The boy is a dreamer. One look at the former President of India Abdul Kalam on television and Chotu decides to call himself Kalam. Kalam believes every child has the right to education.And never mind if the education-challenged child is a dhaba-worker like Chotu.
Without the least display of pity or preachiness debutant director Nila Madab Panda creates a world of infinite hope and minuscule joys for his precocious unlettered but smart protagonist Chotu. The wispy but firm-handed narration weaves through Chotu’s relationships with various characters in his life…his uncle the dhaba owner Bhatti (played with endearing warmth by Gulshan Grover) , the jealous Bachchan-crazy recruit at the dhaba Laptan (Pitobash, natural in his unsophisticated meanness), the free-spirited French tourist Lucy (Betarice Ordeix), and above all, Chotu’s rapport with the Rajasthani royalty Ranvijay Singh (Husaan Saad) a kind lonely aristocrat boy who eagerly befriends Chotu to share his luxurious but solitary life with.
The shared moments between Chotu and his motley crew of compelling characters are tender and genuine.
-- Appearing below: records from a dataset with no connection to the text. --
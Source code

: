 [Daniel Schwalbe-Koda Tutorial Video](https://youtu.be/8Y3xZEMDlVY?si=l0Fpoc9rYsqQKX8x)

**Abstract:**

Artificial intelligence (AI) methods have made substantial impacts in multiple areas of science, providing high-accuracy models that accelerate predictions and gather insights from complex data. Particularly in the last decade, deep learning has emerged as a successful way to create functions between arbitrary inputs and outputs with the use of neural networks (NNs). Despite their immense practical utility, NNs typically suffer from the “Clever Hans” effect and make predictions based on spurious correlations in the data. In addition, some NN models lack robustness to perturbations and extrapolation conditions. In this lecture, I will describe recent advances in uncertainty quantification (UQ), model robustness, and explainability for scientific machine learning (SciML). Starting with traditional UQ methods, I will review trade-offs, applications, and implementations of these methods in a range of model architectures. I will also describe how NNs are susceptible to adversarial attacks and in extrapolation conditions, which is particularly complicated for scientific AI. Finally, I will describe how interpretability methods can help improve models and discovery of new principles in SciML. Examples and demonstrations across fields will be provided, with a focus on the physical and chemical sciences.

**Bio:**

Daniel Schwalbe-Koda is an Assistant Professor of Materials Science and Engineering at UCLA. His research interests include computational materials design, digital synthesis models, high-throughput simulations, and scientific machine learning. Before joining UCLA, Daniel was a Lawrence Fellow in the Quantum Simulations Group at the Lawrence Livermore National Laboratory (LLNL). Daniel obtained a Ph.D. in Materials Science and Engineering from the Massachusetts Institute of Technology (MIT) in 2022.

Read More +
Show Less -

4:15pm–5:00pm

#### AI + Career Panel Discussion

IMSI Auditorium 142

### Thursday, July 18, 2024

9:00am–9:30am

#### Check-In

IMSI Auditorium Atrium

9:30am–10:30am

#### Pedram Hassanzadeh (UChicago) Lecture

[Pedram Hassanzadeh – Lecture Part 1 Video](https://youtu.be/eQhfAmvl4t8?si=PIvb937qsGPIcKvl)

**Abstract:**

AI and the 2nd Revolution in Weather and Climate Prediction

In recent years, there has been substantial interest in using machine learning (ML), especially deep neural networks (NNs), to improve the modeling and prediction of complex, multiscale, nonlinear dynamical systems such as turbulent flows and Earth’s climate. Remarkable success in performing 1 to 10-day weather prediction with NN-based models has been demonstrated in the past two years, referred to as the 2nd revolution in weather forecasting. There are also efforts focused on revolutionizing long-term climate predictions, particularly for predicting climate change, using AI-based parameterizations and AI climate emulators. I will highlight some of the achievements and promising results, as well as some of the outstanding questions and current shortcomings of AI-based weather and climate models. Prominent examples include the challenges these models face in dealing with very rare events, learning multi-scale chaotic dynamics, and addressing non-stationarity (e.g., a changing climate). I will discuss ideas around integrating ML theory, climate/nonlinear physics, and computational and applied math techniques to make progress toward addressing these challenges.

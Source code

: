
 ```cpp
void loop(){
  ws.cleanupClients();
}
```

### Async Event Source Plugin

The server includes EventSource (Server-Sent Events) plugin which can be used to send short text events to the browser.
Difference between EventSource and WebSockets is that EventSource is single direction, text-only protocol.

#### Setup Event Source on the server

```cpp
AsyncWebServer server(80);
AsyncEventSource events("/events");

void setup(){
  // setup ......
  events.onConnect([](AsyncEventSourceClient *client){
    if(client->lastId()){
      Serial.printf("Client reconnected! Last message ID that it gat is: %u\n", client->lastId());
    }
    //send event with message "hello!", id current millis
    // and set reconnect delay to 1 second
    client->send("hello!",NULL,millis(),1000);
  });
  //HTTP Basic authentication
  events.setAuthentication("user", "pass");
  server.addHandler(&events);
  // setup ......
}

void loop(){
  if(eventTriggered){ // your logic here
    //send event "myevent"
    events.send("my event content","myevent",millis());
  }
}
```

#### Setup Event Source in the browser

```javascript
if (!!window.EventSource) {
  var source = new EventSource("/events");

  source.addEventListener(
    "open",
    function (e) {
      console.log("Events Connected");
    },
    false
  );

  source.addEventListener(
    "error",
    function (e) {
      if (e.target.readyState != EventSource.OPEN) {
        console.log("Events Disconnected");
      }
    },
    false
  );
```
The characters are never slotted or allowed to become stereotypical. They convey a kind of free-flowing casualness that makes them real and yet dramatic in a subtle undefinable way.
The film’s social message of education-for-all is underlined but never italicized. It’s left to the boy protagonist Harsh Mayar to bring out the theme’s inherent message without making the plot heavy or didactic. Mayar with his unassuming swagger and artless smile brings to the film a rare intelligence and humour. National award, did they say? The boy deserves much more.
The first-time director tends to over-simplify the complexities of the plot towards the end when in a quest for a flashy climax he collects all the characters at an extremely manufactured crisis point.
The clumsiness of some episodes doesn’t take away from the film’s intrinsic warmth and gentleness. The narration glides through Chotu-Kalam’s adventures with ease and fluency creating the fantasy-driven hopeless world of an underprivileged child without pity of sentimentality.
The last shot shows the ‘Prince’ and the ‘Pauper’ travelling happily together in the same school bus. Socialism has arrived. Abdul Kalam must be smiling at this Utopian dream of finale. But then isn’t that what cinema does? Offer hope, create a dream world and exchange the harsh reality of the outside world with a magical alternative.
I Am Kalam does all of this. Must be watched for its sincere effort to carry forward the world of the child with the same mellow maturity of vision as the recent Stanley Ka Dabba and Chillar Party.